=== INPUT RECORDS ===
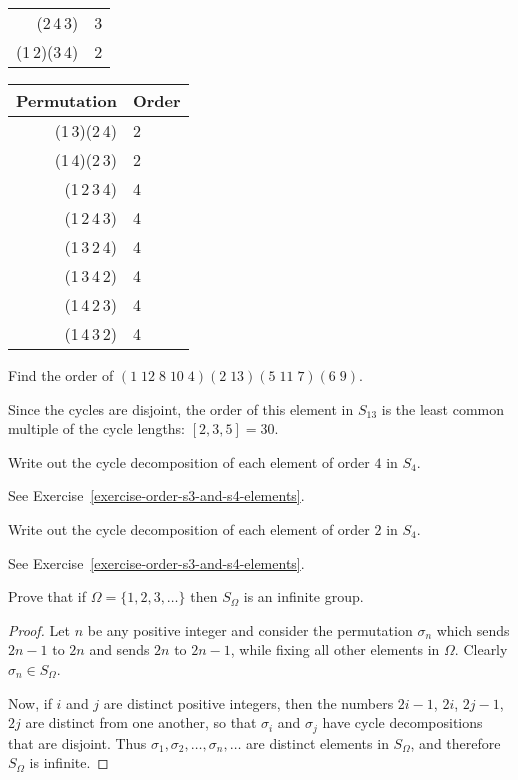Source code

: \begin{enumerate}
\begin{solution}
\begin{center}
\begin{tabular}{r|l}
        (2\,4\,3) & 3 \\
        (1\,2)(3\,4) & 2
      \end{tabular}
      \begin{tabular}{r|l}
        Permutation & Order \\\hline
        (1\,3)(2\,4) & 2 \\
        (1\,4)(2\,3) & 2 \\
        (1\,2\,3\,4) & 4 \\
        (1\,2\,4\,3) & 4 \\
        (1\,3\,2\,4) & 4 \\
        (1\,3\,4\,2) & 4 \\
        (1\,4\,2\,3) & 4 \\
        (1\,4\,3\,2) & 4
      \end{tabular}
    \end{center}
  \end{solution}
\end{enumerate}

 Find the order of
$(1\;12\;8\;10\;4)(2\;13)(5\;11\;7)(6\;9)$.
\begin{solution}
  Since the cycles are disjoint, the order of this element in $S_{13}$
  is the least common multiple of the cycle lengths: $[2,3,5] = 30$.
\end{solution}

 Write out the cycle decomposition of each element of order
$4$ in $S_4$.
\begin{solution}
  See Exercise~\ref{exercise-order-s3-and-s4-elements}.
\end{solution}

 Write out the cycle decomposition of each element of order
$2$ in $S_4$.
\begin{solution}
  See Exercise~\ref{exercise-order-s3-and-s4-elements}.
\end{solution}

 Prove that if $\Omega = \{1,2,3,\dots\}$ then $S_\Omega$ is
an infinite group.
\begin{proof}
  Let $n$ be any positive integer and consider the permutation
  $\sigma_n$ which sends $2n-1$ to $2n$ and sends $2n$ to $2n-1$,
  while fixing all other elements in $\Omega$. Clearly
  $\sigma_n\in S_\Omega$.

  Now, if $i$ and $j$ are distinct positive integers, then the numbers
  $2i-1$, $2i$, $2j-1$, $2j$ are distinct from one another, so that
  $\sigma_i$ and $\sigma_j$ have cycle decompositions that are
  disjoint. Thus $\sigma_1, \sigma_2, \dots, \sigma_n, \dots$ are
  distinct elements in $S_\Omega$, and therefore $S_\Omega$ is
  infinite.
\end{proof}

=== WHAT YOU HAVE TO DO ===
Please give the material above again in full, with no pictures in your version.

=== RESPONSE ===
Source code

: \begin{enumerate}
\begin{solution}
\begin{center}
\begin{tabular}{r|l}
        (2\,4\,3) & 3 \\
        (1\,2)(3\,4) & 2
      \end{tabular}
      \begin{tabular}{r|l}
        Permutation & Order \\\hline
        (1\,3)(2\,4) & 2 \\
        (1\,4)(2\,3) & 2 \\
        (1\,2\,3\,4) & 4 \\
        (1\,2\,4\,3) & 4 \\
        (1\,3\,2\,4) & 4 \\
        (1\,3\,4\,2) & 4 \\
        (1\,4\,2\,3) & 4 \\
        (1\,4\,3\,2) & 4
      \end{tabular}
    \end{center}
  \end{solution}
\end{enumerate}

 Find the order of
$(1\;12\;8\;10\;4)(2\;13)(5\;11\;7)(6\;9)$.
\begin{solution}
  Since the cycles are disjoint, the order of this element in $S_{13}$
  is the least common multiple of the cycle lengths: $[2,3,5] = 30$.
\end{solution}

 Write out the cycle decomposition of each element of order
$4$ in $S_4$.
\begin{solution}
  See Exercise~\ref{exercise-order-s3-and-s4-elements}.
\end{solution}

 Write out the cycle decomposition of each element of order
$2$ in $S_4$.
\begin{solution}
  See Exercise~\ref{exercise-order-s3-and-s4-elements}.
\end{solution}

 Prove that if $\Omega = \{1,2,3,\dots\}$ then $S_\Omega$ is
an infinite group.
\begin{proof}
  Let $n$ be any positive integer and consider the permutation
  $\sigma_n$ which sends $2n-1$ to $2n$ and sends $2n$ to $2n-1$,
  while fixing all other elements in $\Omega$. Clearly
  $\sigma_n\in S_\Omega$.

  Now, if $i$ and $j$ are distinct positive integers, then the numbers
  $2i-1$, $2i$, $2j-1$, $2j$ are distinct from one another, so that
  $\sigma_i$ and $\sigma_j$ have cycle decompositions that are
  disjoint. Thus $\sigma_1, \sigma_2, \dots, \sigma_n, \dots$ are
  distinct elements in $S_\Omega$, and therefore $S_\Omega$ is
  infinite.
\end{proof}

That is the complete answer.